Novos cerceamentos da liberdade de expressão dos servidores públicos reacendem preocupação

cerceamento.png

Três fatos ocorridos neste mês reacenderam a preocupação das associações de servidores públicos com o avanço do cerceamento da liberdade de expressão destes. 

Em 2 de março, a Controladoria-Geral da União publicou os extratos dos termos de ajustamento de conduta de dois professores da Universidade Federal de Pelotas. Os termos firmados são resultados de processos administrativos instaurados contra esses professores por proferirem “manifestação desrespeitosa e de desapreço direcionada ao Presidente da República” em evento transmitido pela internet. Após repercussão negativa, o MEC voltou atrás.

Já em 5 de março, o Presidente do Instituto de Pesquisas Econômicas Aplicadas (IPEA) circulou ofício que pretende impedir a divulgação de estudos à imprensa “sem intermediação da assessoria de comunicação”, uma vez que tal ato poderia “configurar descumprimento de dever ético e, eventualmente, até infração disciplinar”. A AFIPEA, associação dos servidores do órgão, condenou mais essa tentativa de assédio institucional e chamou a atenção para os riscos envolvidos na mudança dos procedimentos de comunicação dos trabalhos desenvolvidos pelos servidores do instituto.

Em fevereiro, o MEC circulou ofício aos reitores com o objetivo de “prevenir e punir atos político-partidários nas instituições públicas federais de ensino”. Ante a repercussão negativa, voltou atrás.

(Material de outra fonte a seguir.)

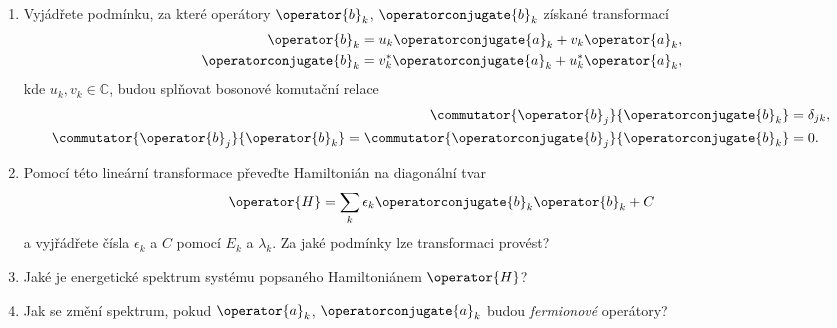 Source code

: \begin{enumerate}
    \item 
        Vyjádřete podmínku, za které operátory $\operator{b}_{k}$, $\operatorconjugate{b}_{k}$ získané transformací
        \begin{subequations}
            \begin{align}
                \operator{b}_{k}=u_{k}\operatorconjugate{a}_{k}+v_{k}\operator{a}_{k},\\
                \operatorconjugate{b}_{k}=v_{k}^{*}\operatorconjugate{a}_{k}+u_{k}^{*}\operator{a}_{k},
            \end{align}                
        \end{subequations}
        kde $u_{k},v_{k}\in\mathbb{C}$, budou splňovat bosonové komutační relace
        \begin{subequations}
            \begin{align}
                \commutator{\operator{b}_{j}}{\operatorconjugate{b}_{k}}&=\delta_{jk},\\
                \commutator{\operator{b}_{j}}{\operator{b}_{k}}=\commutator{\operatorconjugate{b}_{j}}{\operatorconjugate{b}_{k}}&=0.
            \end{align}                
        \end{subequations}

    \item
        Pomocí této lineární transformace převeďte Hamiltonián na diagonální tvar
        \begin{equation}
            \operator{H}=\sum_{k}\epsilon_{k}\operatorconjugate{b}_{k}\operator{b}_{k}+C
        \end{equation}
        a vyjřádřete čísla $\epsilon_{k}$ a $C$ pomocí $E_{k}$ a $\lambda_{k}$.
        Za jaké podmínky lze transformaci provést?
    
    \item
        Jaké je energetické spektrum systému popsaného Hamiltoniánem $\operator{H}$?

    \item
        Jak se změní spektrum, pokud $\operator{a}_{k}$, $\operatorconjugate{a}_{k}$ budou \emph{fermionové} operátory?
\end{enumerate} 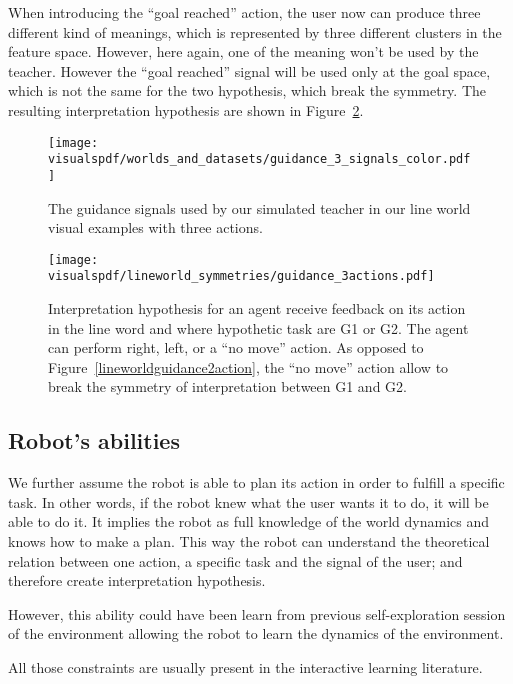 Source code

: When introducing the ``goal reached'' action, the user now can produce three different kind of meanings, which is represented by three different clusters in the feature space. However, here again, one of the meaning won't be used by the teacher. However the ``goal reached'' signal will be used only at the goal space, which is not the same for the two hypothesis, which break the symmetry. The resulting interpretation hypothesis are shown in Figure~\ref{fig:lineworldguidance3action}.

\begin{figure}[!htbp]
  \centering
  \texttt{[image: \\visualspdf/worlds\_and\_datasets/guidance\_3\_signals\_color.pdf]}
  \caption{The guidance signals used by our simulated teacher in our line world visual examples with three actions.}
  \label{fig:lineworldguidance3signals}
\end{figure}

\begin{figure}[!htbp]
  \centering
  \texttt{[image: \\visualspdf/lineworld\_symmetries/guidance\_3actions.pdf]}
  \caption{Interpretation hypothesis for an agent receive feedback on its action in the line word and where hypothetic task are G1 or G2. The agent can perform right, left, or a ``no move'' action. As opposed to Figure~\ref{lineworldguidance2action}, the ``no move'' action allow to break the symmetry of interpretation between G1 and G2.}
  \label{fig:lineworldguidance3action}
\end{figure}

\subsection{Robot's abilities}

We further assume the robot is able to plan its action in order to fulfill a specific task. In other words, if the robot knew what the user wants it to do, it will be able to do it. It implies the robot as full knowledge of the world dynamics and knows how to make a plan. This way the robot can understand the theoretical relation between one action, a specific task and the signal of the user; and therefore create interpretation hypothesis.

However, this ability could have been learn from previous self-exploration session of the environment allowing the robot to learn the dynamics of the environment.

\transition

All those constraints are usually present in the interactive learning literature.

A ANESP já havia manifestado sua preocupação com o tema do cerceamento da liberdade de expressão em 11 de agosto de 2020, quando criticou a divulgação da Nota Técnica nº 1556/2020 da Controladoria-Geral da União. O documento considera quaisquer “manifestações críticas de servidores ao órgão ao qual pertença” como “conduta passível de apuração disciplinar”, assim como considera “descumprimento do dever de lealdade expresso no art. 116, II, da Lei nº 8.112/90” quaisquer “condutas de servidores que tragam repercussão negativa à imagem e credibilidade de sua instituição”.

O risco contra a liberdade de expressão dos servidores públicos motivou a apresentação do Projeto de Decreto Legislativo (PDL) nº 352/2020, que susta a aplicação da Nota Técnica da CGU. Apresentada pelos deputados Tabata Amaral (PDT/SP), Professor Israel (PV/DF) e Célio Studart (PV/CE), a proposta cumpriria a missão de impedir que o espírito da norma da CGU continue a ser utilizado para cercear a liberdade de opinião no interior da administração pública federal. O PDL, no entanto, segue sem tramitação na Câmara dos Deputados. 

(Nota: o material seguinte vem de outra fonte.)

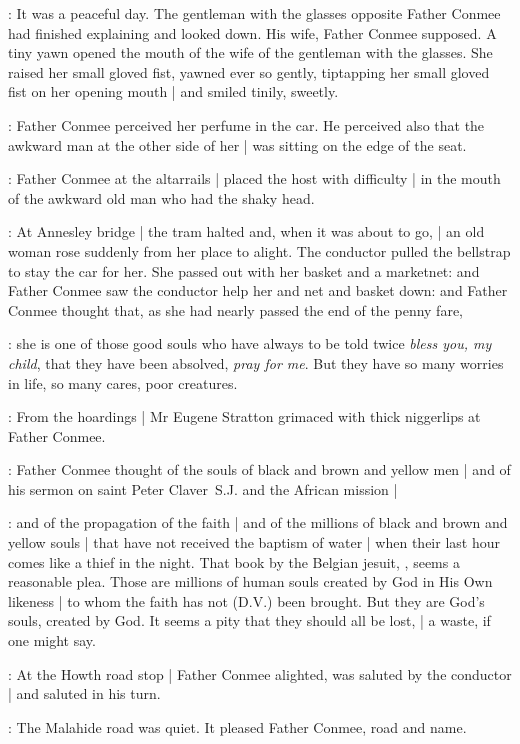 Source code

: :
It was a peaceful day.
The gentleman with the glasses opposite Father Conmee
had finished explaining and looked down.
His wife, Father Conmee supposed.
A tiny yawn opened the mouth of the wife of the gentleman with the glasses.
She raised her small gloved fist,
yawned ever so gently,
tiptapping her small gloved fist on her opening mouth |
and smiled tinily, sweetly.

:
Father Conmee perceived her perfume in the car.
He perceived also that the awkward man at the other side of her |
was sitting on the edge of the seat.%

:
Father Conmee at the altarrails |
placed the host with difficulty |
in the mouth of the awkward old man who had the shaky head.

:
At Annesley bridge |
the tram halted and, when it was about to go, |
an old woman rose suddenly from her place to alight.
The conductor pulled the bellstrap to stay the car for her.
She passed out with her basket and a marketnet:
and Father Conmee saw the conductor help her and net and basket down:
and Father Conmee thought
that, as she had nearly passed the end of the penny fare,

\conmeeint:
she is one of those good souls who have always to be told twice
\emph{bless you, my child},
that they have been absolved,
\emph{pray for me}.
But they have so many worries in life,
so many cares, poor creatures.

:
From the hoardings |
Mr Eugene Stratton grimaced with thick niggerlips at Father Conmee.

:
Father Conmee thought of the souls of black and brown and yellow men |
and of his sermon on saint Peter Claver~S.J. and the African mission |

\conmeeint:
and of the propagation of the faith |
and of the millions of black and brown and yellow souls |
that have not received the baptism of water |
when their last hour comes like a thief in the night.
That book by the Belgian jesuit,
,
seems a reasonable plea.
Those are millions of human souls created by God in His Own likeness |
to whom the faith has not (D.V.) been brought.
But they are God's souls, created by God.
It seems a pity that they should all be lost, |
a waste, if one might say.

:
At the Howth road stop |
Father Conmee alighted,
was saluted by the conductor |
and saluted in his turn.

:
The Malahide road was quiet.
It pleased Father Conmee, road and name.

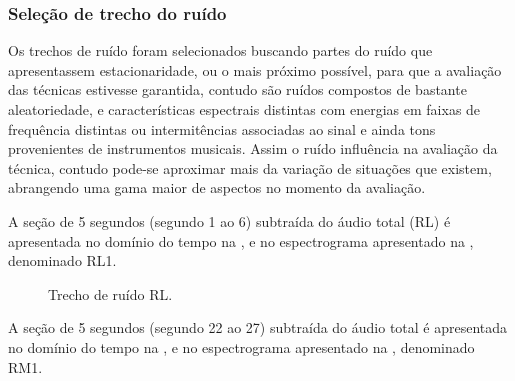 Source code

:\subsubsection{Seleção de trecho do ruído}
Os trechos de ruído foram selecionados buscando partes do ruído que apresentassem estacionaridade, ou o mais próximo possível, para que a avaliação das técnicas estivesse garantida, contudo são ruídos compostos de bastante aleatoriedade, e características espectrais distintas com energias em faixas de frequência distintas ou intermitências associadas ao sinal e ainda tons provenientes de instrumentos musicais. Assim o ruído influência na avaliação da técnica, contudo pode-se aproximar mais da variação de situações que existem, abrangendo uma gama maior de aspectos no momento da avaliação.

A seção de 5 segundos (segundo 1 ao 6) subtraída do áudio total (RL) é apresentada no domínio do tempo na , e no espectrograma apresentado na , denominado RL1. 


\begin{figure}[H]
\quad
{}
\caption{Trecho de ruído RL.}
\label{ruidos4}
\end{figure}


A seção de 5 segundos (segundo 22 ao 27) subtraída do áudio total é apresentada no domínio do tempo na , e no espectrograma apresentado na  , denominado RM1.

As práticas descritas acima atentam contra o direito fundamental de liberdade de expressão, garantido por meio de diversos dispositivos da Constituição, como se legítimo fosse que um cidadão, tão somente por sua condição de servidor público, pudesse ser despido de quaisquer de seus direitos elementares.

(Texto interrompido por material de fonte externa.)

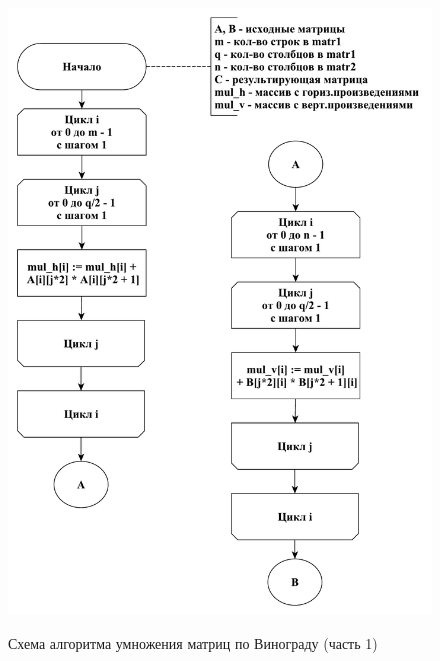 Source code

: \documentclass[a4paper,12pt]{article}
\begin{document}
        \begin{figure}[h!]
        	\begin{center}
        		{\includegraphics[scale = 0.5]{schema06.pdf}}
        		\caption{Схема алгоритма умножения матриц по Винограду (часть 1)}
        		\label{fig:schema_mult_v_1}
        	\end{center}
        \end{figure}
        
\end{document}
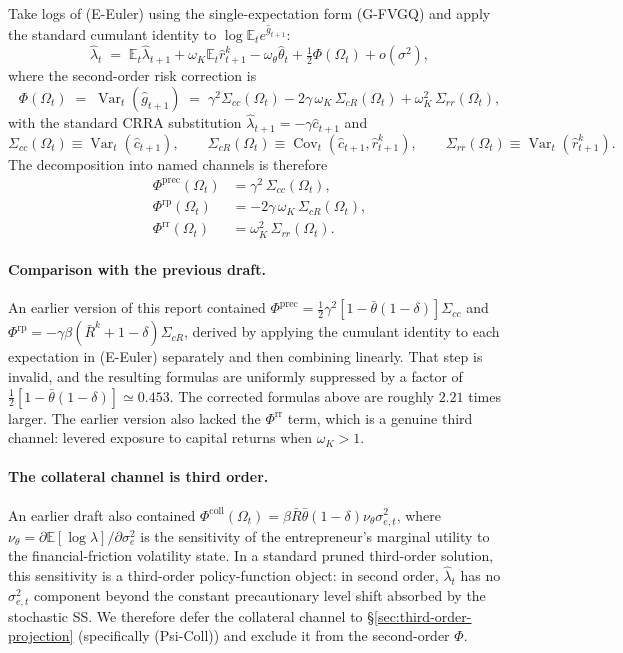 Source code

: \documentclass[11pt]{article}
\newcommand{\E}{\mathbb{E}}
\newcommand{\Var}{\operatorname{Var}}
\newcommand{\Cov}{\operatorname{Cov}}
\theoremstyle{plain}
\theoremstyle{definition}
\begin{document}
Take logs of (E-Euler) using the single-expectation form (G-FVGQ) and apply
the standard cumulant identity to $\log\E_t e^{\hat g_{t+1}}$:
\begin{equation}
\hat\lambda_t
\;=\;
\E_t \hat\lambda_{t+1} + \omega_K \E_t \hat r^k_{t+1}
- \omega_\theta \hat\theta_t
+ \tfrac{1}{2}\Phi(\Omega_t) + o(\sigma^2),
\tag{DGP-E-FVGQ}
\end{equation}
where the second-order risk correction is
\begin{equation}
\boxed{
\Phi(\Omega_t) \;=\; \Var_t(\hat g_{t+1})
\;=\;
\gamma^2 \Sigma_{cc}(\Omega_t)
- 2\gamma\,\omega_K\,\Sigma_{cR}(\Omega_t)
+ \omega_K^2\,\Sigma_{rr}(\Omega_t)},
\tag{FVGQ-$\Phi$}
\end{equation}
with the standard CRRA substitution $\hat\lambda_{t+1}=-\gamma\hat c_{t+1}$
and
\[
\Sigma_{cc}(\Omega_t)\equiv\Var_t(\hat c_{t+1}),
\qquad
\Sigma_{cR}(\Omega_t)\equiv\Cov_t(\hat c_{t+1},\hat r^k_{t+1}),
\qquad
\Sigma_{rr}(\Omega_t)\equiv\Var_t(\hat r^k_{t+1}).
\]
The decomposition into named channels is therefore
\begin{align}
\Phi^{\mathrm{prec}}(\Omega_t)
&= \gamma^2 \,\Sigma_{cc}(\Omega_t),
\tag{Prec}\\
\Phi^{\mathrm{rp}}(\Omega_t)
&= -2\gamma\,\omega_K\,\Sigma_{cR}(\Omega_t),
\tag{RP}\\
\Phi^{\mathrm{rr}}(\Omega_t)
&= \omega_K^2\,\Sigma_{rr}(\Omega_t).
\tag{RR}
\end{align}

\paragraph{Comparison with the previous draft.}
An earlier version of this report contained
$\Phi^{\mathrm{prec}}=\tfrac{1}{2}\gamma^2[1-\bar\theta(1-\delta)]\Sigma_{cc}$
and $\Phi^{\mathrm{rp}}=-\gamma\beta(\bar R^k+1-\delta)\Sigma_{cR}$, derived
by applying the cumulant identity to each expectation in (E-Euler) separately
and then combining linearly. That step is invalid, and the resulting formulas
are uniformly suppressed by a factor of $\tfrac{1}{2}[1-\bar\theta(1-\delta)]
\simeq 0.453$. The corrected formulas above are roughly $2.21$ times larger.
The earlier version also lacked the $\Phi^{\mathrm{rr}}$ term, which is a
genuine third channel: levered exposure to capital returns when
$\omega_K>1$.

\paragraph{The collateral channel is third order.}
An earlier draft also contained
$\Phi^{\mathrm{coll}}(\Omega_t)
= \beta\bar R\bar\theta(1-\delta)\nu_\theta\sigma_{e,t}^2$,
where $\nu_\theta = \partial \E[\log\lambda]/\partial\sigma_e^2$ is the
sensitivity of the entrepreneur's marginal utility to the financial-friction
volatility state. In a standard pruned third-order solution, this sensitivity
is a third-order policy-function object: in second order, $\hat\lambda_t$ has
no $\sigma_{e,t}^2$ component beyond the constant precautionary level shift
absorbed by the stochastic SS. We therefore defer the collateral channel to
§\ref{sec:third-order-projection} (specifically (Psi-Coll)) and exclude it
from the second-order $\Phi$.
\end{document}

Caso tais medidas não sejam contidas, qualquer servidor público poderá ser punido por suas expressões que desagradam o governo. Exemplos fáceis incluem profissionais do SUS que critiquem a forma com que o governo enfrenta a pandemia, fiscais do IBAMA ou do ICMBio que critiquem a execução da política ambiental ou mesmo um agente carcerário que torne pública a prática de tortura no âmbito de seu estabelecimento prisional. Afinal, em todas essas situações, seus atos podem ser considerados como risco de imagem ao órgão ou descumprimento do dever de lealdade. 

Os acontecimentos registrados neste mês de março reforçam mais uma vez a importância da estabilidade dos servidores públicos, ameaçada pela Reforma Administrativa.

A ANESP segue atenta às tentativas de cerceamento da liberdade de expressão dos servidores públicos, as quais ferem gravemente os direitos fundamentais, e se coloca à disposição de seus associados para apoiá-los no enfrentamento de situações desta natureza.